Alternative Future Scenarios
The evolution of technology can follow different paths depending on various factors including regulatory developments, investment trends, technological breakthroughs, and market adoption. We analyze three potential scenarios:
Optimistic Scenario
Responsible AI driving innovation while minimizing societal disruption
Key Drivers: Supportive regulatory environment, significant research breakthroughs, strong market incentives, and rapid user adoption.
Probability: 25-30%
Base Case Scenario
Incremental adoption with mixed societal impacts and ongoing ethical challenges
Key Drivers: Balanced regulatory approach, steady technological progress, and selective implementation based on clear ROI.
Probability: 50-60%
Conservative Scenario
Technical and ethical barriers creating significant implementation challenges
Key Drivers: Restrictive regulations, technical limitations, implementation challenges, and risk-averse organizational cultures.
Probability: 15-20%
Scenario Comparison Matrix
Factor | Optimistic | Base Case | Conservative |
---|---|---|---|
Implementation Timeline | Accelerated | Steady | Delayed |
Market Adoption | Widespread | Selective | Limited |
Technology Evolution | Rapid | Progressive | Incremental |
Regulatory Environment | Supportive | Balanced | Restrictive |
Business Impact | Transformative | Significant | Modest |
Transformational Impact
Redefinition of knowledge work, automation of creative processes. This evolution will necessitate significant changes in organizational structures, talent development, and strategic planning processes.
The convergence of multiple technological trends—including artificial intelligence, quantum computing, and ubiquitous connectivity—will create both unprecedented security challenges and innovative defensive capabilities.
Implementation Challenges
Ethical concerns, computing resource limitations, talent shortages.
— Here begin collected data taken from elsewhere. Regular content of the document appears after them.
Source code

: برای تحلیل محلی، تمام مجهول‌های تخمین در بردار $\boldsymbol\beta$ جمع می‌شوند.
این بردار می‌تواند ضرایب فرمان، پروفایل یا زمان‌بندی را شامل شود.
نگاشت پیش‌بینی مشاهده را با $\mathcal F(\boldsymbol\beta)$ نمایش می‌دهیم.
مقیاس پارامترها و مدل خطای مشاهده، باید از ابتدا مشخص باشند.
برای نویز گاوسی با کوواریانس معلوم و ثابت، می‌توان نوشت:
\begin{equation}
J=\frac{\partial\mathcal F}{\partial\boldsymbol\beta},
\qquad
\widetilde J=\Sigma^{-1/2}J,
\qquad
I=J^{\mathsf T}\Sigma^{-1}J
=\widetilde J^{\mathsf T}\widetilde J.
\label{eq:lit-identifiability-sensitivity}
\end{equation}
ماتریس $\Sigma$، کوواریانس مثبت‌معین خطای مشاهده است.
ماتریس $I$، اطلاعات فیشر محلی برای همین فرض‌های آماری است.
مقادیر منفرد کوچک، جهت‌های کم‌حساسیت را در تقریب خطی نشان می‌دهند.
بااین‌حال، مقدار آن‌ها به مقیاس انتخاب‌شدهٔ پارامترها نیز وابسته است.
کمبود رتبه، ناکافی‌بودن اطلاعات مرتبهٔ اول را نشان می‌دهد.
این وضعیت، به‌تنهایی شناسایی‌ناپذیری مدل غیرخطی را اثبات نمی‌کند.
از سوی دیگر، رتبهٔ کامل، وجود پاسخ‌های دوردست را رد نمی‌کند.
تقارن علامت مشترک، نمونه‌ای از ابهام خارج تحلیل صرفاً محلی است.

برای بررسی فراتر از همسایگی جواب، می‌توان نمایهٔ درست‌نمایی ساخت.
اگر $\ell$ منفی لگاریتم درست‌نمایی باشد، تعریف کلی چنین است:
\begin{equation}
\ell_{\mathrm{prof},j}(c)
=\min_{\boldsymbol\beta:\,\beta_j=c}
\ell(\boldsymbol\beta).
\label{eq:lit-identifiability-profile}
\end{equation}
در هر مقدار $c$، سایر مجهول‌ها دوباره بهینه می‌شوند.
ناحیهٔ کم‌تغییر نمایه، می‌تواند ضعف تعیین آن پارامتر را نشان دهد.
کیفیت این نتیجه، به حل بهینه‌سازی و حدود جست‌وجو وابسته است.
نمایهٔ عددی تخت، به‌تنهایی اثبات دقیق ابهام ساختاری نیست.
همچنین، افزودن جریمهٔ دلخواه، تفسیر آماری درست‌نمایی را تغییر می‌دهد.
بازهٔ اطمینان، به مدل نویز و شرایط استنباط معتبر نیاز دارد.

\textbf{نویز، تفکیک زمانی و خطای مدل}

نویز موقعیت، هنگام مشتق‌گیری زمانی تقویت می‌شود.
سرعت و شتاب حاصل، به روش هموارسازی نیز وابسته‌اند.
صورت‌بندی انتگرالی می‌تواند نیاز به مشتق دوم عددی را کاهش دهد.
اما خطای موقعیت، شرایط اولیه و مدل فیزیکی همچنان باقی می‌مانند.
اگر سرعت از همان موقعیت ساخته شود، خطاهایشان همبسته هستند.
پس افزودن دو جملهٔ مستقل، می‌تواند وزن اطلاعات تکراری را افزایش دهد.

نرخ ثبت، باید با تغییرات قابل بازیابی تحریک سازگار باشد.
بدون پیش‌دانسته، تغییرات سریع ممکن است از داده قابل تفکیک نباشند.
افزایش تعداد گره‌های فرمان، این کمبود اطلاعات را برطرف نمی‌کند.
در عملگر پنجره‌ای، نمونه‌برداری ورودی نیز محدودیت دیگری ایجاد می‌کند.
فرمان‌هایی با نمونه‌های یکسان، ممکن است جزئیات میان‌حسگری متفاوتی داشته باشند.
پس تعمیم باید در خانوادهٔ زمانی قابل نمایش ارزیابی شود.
Organizations will need to develop comprehensive change management strategies to successfully navigate these transitions.
Regulatory uncertainty, particularly around emerging technologies like AI in security applications, will require flexible security architectures that can adapt to evolving compliance requirements.
Key Innovations to Watch
Multimodal learning, resource-efficient AI, transparent decision systems. Organizations should monitor these developments closely to maintain competitive advantages and effective security postures.
Strategic investments in research partnerships, technology pilots, and talent development will position forward-thinking organizations to leverage these innovations early in their development cycle.
Technical Glossary
Key technical terms and definitions to help understand the technologies discussed in this article.
Understanding the following technical concepts is essential for grasping the full implications of the security threats and defensive measures discussed in this article. These definitions provide context for both technical and non-technical readers.